Task item: The answer must consist of every line below that contains the word "have".

Supplied material:
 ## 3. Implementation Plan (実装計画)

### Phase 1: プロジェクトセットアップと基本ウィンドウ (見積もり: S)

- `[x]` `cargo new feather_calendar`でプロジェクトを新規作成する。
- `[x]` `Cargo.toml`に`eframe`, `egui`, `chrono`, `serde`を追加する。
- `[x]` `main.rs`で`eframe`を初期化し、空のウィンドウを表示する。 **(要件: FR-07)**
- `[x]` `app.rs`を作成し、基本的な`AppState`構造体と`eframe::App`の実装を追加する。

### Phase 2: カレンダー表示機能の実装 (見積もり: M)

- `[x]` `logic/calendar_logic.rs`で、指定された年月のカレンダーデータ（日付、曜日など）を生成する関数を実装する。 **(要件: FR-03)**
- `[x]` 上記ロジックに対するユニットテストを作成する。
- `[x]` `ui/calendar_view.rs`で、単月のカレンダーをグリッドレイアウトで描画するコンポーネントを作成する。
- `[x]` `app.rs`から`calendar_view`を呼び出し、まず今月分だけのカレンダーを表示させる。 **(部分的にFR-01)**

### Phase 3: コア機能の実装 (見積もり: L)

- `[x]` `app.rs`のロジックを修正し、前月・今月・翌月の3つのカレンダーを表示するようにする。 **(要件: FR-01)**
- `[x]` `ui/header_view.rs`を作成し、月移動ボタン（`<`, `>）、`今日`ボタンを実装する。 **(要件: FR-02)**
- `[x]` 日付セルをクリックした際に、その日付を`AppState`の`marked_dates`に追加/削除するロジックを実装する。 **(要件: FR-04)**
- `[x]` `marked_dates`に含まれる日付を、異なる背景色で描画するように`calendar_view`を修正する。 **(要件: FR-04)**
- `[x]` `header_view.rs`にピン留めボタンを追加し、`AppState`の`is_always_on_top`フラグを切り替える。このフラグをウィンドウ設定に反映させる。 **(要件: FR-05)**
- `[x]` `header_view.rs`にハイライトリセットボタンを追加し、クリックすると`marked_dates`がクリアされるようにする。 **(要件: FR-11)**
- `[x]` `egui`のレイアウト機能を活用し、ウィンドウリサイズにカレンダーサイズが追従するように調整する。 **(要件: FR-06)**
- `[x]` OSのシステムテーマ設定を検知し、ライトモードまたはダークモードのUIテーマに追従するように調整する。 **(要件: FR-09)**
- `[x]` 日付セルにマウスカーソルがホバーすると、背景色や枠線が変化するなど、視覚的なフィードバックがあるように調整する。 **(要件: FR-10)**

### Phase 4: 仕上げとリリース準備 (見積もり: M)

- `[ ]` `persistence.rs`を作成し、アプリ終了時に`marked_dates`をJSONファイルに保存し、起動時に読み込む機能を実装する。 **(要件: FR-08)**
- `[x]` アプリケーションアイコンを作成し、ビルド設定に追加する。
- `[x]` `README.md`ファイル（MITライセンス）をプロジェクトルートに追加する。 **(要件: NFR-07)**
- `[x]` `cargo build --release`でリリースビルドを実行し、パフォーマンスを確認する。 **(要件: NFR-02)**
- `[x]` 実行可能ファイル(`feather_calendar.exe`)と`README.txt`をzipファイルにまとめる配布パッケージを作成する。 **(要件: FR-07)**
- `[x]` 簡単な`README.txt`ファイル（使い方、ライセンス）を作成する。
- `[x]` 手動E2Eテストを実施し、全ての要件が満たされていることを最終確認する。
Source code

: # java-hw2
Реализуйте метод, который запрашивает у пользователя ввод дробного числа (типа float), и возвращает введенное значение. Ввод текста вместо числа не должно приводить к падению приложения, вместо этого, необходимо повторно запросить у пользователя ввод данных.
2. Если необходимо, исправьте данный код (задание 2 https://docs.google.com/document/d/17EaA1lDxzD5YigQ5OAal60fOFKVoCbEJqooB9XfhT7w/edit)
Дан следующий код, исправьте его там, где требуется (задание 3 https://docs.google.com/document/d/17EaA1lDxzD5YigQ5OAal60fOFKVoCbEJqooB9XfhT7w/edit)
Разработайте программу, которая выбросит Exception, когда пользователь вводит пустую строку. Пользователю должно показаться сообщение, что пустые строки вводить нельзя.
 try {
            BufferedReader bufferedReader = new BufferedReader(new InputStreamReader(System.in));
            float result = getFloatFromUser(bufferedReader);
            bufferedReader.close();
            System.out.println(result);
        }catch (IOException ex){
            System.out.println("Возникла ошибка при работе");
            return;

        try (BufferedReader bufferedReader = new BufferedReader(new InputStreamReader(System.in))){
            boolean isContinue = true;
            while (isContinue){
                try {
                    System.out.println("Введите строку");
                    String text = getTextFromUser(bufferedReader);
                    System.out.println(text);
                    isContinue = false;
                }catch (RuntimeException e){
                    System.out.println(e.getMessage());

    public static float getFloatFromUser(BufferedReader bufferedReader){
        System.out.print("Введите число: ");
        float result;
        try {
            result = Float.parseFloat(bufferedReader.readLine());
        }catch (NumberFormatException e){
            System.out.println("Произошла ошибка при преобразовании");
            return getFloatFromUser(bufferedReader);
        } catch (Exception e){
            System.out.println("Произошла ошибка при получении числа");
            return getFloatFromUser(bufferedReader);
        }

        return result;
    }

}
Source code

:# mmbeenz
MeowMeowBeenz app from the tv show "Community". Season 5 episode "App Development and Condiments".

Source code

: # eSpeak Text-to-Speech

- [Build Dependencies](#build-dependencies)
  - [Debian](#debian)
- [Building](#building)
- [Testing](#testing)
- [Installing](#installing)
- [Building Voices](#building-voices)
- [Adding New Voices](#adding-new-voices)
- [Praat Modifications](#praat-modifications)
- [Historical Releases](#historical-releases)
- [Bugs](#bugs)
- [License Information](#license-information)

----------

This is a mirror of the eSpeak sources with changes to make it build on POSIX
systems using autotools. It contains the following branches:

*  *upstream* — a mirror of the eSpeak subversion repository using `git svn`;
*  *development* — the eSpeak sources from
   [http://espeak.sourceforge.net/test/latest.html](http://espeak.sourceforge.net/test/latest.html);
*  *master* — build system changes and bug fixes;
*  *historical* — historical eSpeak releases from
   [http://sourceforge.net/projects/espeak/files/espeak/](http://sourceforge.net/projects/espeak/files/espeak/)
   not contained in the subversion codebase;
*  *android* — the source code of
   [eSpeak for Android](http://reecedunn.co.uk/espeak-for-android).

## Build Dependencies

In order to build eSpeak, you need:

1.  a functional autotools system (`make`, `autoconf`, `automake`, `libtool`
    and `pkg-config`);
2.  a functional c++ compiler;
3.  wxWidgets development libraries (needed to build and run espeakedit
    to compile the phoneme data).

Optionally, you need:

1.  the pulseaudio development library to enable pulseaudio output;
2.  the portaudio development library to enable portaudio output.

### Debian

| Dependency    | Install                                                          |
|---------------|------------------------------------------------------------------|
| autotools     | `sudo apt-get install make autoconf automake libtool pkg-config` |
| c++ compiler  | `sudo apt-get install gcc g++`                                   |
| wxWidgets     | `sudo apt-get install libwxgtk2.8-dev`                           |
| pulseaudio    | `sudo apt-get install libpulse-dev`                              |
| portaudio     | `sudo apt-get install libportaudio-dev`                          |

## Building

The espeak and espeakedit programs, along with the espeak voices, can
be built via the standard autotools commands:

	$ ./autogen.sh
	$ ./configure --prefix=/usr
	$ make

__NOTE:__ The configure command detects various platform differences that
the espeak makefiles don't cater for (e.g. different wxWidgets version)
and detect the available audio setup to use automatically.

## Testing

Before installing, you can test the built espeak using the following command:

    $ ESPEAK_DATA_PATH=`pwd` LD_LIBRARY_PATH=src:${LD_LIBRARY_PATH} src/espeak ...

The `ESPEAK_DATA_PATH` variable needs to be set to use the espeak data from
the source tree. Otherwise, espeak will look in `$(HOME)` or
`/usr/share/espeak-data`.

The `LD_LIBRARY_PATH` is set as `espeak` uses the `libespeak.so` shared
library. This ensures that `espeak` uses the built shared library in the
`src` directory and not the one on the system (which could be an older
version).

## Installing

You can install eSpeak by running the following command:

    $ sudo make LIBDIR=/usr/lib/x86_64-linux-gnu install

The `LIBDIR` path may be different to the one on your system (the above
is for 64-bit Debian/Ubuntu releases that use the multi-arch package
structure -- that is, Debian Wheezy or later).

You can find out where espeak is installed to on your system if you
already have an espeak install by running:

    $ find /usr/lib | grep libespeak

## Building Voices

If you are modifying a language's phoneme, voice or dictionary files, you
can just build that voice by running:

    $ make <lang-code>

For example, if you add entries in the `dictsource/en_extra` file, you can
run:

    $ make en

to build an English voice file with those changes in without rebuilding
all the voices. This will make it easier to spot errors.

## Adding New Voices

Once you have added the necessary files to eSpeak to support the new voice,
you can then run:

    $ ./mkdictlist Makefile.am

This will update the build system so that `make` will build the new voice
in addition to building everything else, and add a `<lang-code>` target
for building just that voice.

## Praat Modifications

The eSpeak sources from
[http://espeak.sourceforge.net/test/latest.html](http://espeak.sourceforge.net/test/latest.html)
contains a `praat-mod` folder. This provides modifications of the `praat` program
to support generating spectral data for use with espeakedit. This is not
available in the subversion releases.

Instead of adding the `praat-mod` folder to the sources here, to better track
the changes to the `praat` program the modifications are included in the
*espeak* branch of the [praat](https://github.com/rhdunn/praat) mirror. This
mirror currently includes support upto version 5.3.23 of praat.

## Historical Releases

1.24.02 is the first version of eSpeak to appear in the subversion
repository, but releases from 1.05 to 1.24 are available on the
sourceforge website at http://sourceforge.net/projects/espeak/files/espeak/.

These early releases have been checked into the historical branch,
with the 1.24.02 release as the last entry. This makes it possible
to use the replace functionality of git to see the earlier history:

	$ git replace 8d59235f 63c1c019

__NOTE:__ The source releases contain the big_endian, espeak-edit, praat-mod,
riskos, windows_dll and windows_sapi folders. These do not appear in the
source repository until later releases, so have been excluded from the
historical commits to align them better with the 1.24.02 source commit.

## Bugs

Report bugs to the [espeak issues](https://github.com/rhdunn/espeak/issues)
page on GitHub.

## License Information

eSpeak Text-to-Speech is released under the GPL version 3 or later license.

Problem solution:
already have an espeak install by running:
Once you have added the necessary files to eSpeak to support the new voice,
These early releases have been checked into the historical branch,
source repository until later releases, so have been excluded from the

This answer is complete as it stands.